A while ago some friends of ours moved from Snells Beach to Christchurch. We spent nearly a full weekend saying farewell to them at different events. They had been in our lives for 16-years and it was fascinating listening to speeches and hearing different people’s perspectives.


One of the events was their daughter’s 21st farewell gathering. I was reminded of the importance of community and continuity with people over time. One of the comments the parents made was that it is said “a child is brought up by a village” and that had certainly been the case for them. The outworking of that concept leaves an indelible mark on both the older and younger members of the relationships especially when it has been over a length of time.


I started thinking about the different roles that I personally had shared with them over the years. Apart from being their friend, I had taught two of the children as a teacher, been school principal to all three children, and a youth leader to one. As well as being in the church leadership team with the parents for a decade.


Thinking back to our own children’s upbringing they were likewise brought up by a village of different friends, relatives, and church members. We don’t see some of them all that often now as they like my friends above have moved to other parts of the country and our children themselves have moved away. They are however always with us in family folklore and the children’s memories.
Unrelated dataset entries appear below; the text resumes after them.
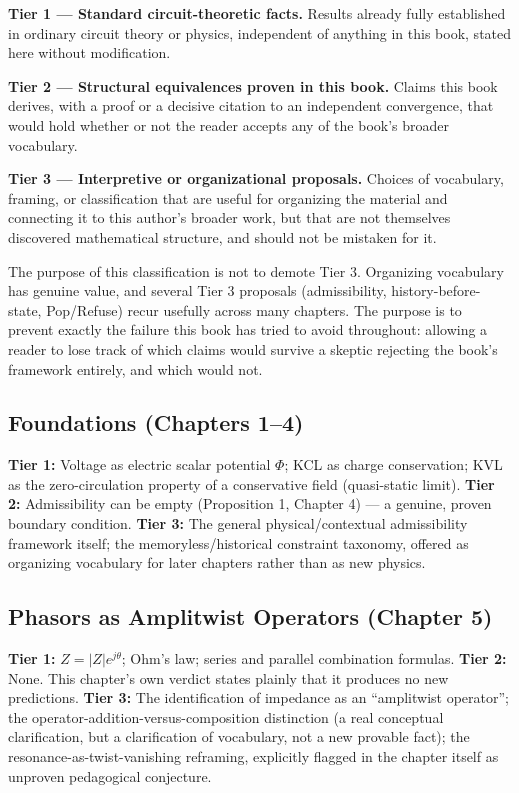 \documentclass[12pt]{article}
\begin{document}
\textbf{Tier 1 --- Standard circuit-theoretic facts.} Results already fully established in ordinary circuit theory or physics, independent of anything in this book, stated here without modification.

\textbf{Tier 2 --- Structural equivalences proven in this book.} Claims this book derives, with a proof or a decisive citation to an independent convergence, that would hold whether or not the reader accepts any of the book's broader vocabulary.

\textbf{Tier 3 --- Interpretive or organizational proposals.} Choices of vocabulary, framing, or classification that are useful for organizing the material and connecting it to this author's broader work, but that are not themselves discovered mathematical structure, and should not be mistaken for it.

The purpose of this classification is not to demote Tier 3. Organizing vocabulary has genuine value, and several Tier 3 proposals (admissibility, history-before-state, Pop/Refuse) recur usefully across many chapters. The purpose is to prevent exactly the failure this book has tried to avoid throughout: allowing a reader to lose track of which claims would survive a skeptic rejecting the book's framework entirely, and which would not.

\subsection*{Foundations (Chapters 1--4)}
\textbf{Tier 1:} Voltage as electric scalar potential $\Phi$; KCL as charge conservation; KVL as the zero-circulation property of a conservative field (quasi-static limit).
\textbf{Tier 2:} Admissibility can be empty (Proposition 1, Chapter 4) --- a genuine, proven boundary condition.
\textbf{Tier 3:} The general physical/contextual admissibility framework itself; the memoryless/historical constraint taxonomy, offered as organizing vocabulary for later chapters rather than as new physics.

\subsection*{Phasors as Amplitwist Operators (Chapter 5)}
\textbf{Tier 1:} $Z = |Z|e^{j\theta}$; Ohm's law; series and parallel combination formulas.
\textbf{Tier 2:} None. This chapter's own verdict states plainly that it produces no new predictions.
\textbf{Tier 3:} The identification of impedance as an ``amplitwist operator''; the operator-addition-versus-composition distinction (a real conceptual clarification, but a clarification of vocabulary, not a new provable fact); the resonance-as-twist-vanishing reframing, explicitly flagged in the chapter itself as unproven pedagogical conjecture.
\end{document}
I am reminded of the old Mainland Cheese add that says, “Good things take time”. This is completely countercultural to the superficial age we live in where relationships come and go and never get below the surface. While in some cases the image presented in relationships may even be completely false. It is my feeling however that time in a community, if you stay with it, brings a depth and richness that grows by the years. A bit like the growth rings of a tree.


I think we the Church need to cultivate an environment where communities and families can flourish. I am encouraged by my son who moved to Christchurch and is now in an amazing church community of eight families they are close to and do life together. I suppose I am acutely aware of this as we move away from the community we have lived in for 22-years and a church family we have known for 14-years. It does not make our decision wrong, but it will not be without cost. I hope that we can begin a new chapter where our new community and church is as good as the one we are leaving, like my son has found.


“Christ, who said to the disciples, ‘You have not chosen me, but I have chosen you,’ can truly say to every group of Christian friends, ‘You have not chosen one another but I have chosen you for one another.’” — C. S. Lewis


Discussion questions:

How is your church family and community going?

How can you improve your community relationships?